* _REQUIRED WORK_: Copy out each line of the data that holds the word "https".

RECORDS below:

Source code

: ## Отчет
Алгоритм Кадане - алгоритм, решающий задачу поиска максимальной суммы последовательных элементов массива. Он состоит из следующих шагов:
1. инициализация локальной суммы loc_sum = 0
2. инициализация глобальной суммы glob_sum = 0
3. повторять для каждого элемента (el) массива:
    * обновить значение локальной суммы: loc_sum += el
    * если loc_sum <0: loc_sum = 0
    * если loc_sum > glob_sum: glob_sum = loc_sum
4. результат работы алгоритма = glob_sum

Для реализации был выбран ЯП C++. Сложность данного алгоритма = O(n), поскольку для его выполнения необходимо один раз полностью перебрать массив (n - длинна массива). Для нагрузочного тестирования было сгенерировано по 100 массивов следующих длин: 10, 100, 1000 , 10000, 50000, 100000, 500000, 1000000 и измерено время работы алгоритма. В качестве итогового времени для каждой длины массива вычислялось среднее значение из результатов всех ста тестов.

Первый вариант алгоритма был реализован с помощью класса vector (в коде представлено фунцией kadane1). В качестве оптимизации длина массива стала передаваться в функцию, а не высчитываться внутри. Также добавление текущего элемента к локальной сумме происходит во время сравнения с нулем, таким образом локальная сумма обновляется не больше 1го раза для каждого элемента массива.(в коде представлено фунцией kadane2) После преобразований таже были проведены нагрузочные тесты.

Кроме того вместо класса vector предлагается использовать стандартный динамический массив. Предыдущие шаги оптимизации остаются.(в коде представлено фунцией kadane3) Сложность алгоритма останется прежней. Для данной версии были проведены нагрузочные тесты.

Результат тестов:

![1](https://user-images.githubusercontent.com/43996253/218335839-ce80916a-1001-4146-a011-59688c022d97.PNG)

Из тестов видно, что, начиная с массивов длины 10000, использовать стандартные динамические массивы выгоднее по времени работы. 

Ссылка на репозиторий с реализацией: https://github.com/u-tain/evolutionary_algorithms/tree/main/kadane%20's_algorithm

End of RECORDS.

* _OUTPUT FOR THIS TASK_:
![1](https://user-images.githubusercontent.com/43996253/218335839-ce80916a-1001-4146-a011-59688c022d97.PNG)
Ссылка на репозиторий с реализацией: https://github.com/u-tain/evolutionary_algorithms/tree/main/kadane%20's_algorithm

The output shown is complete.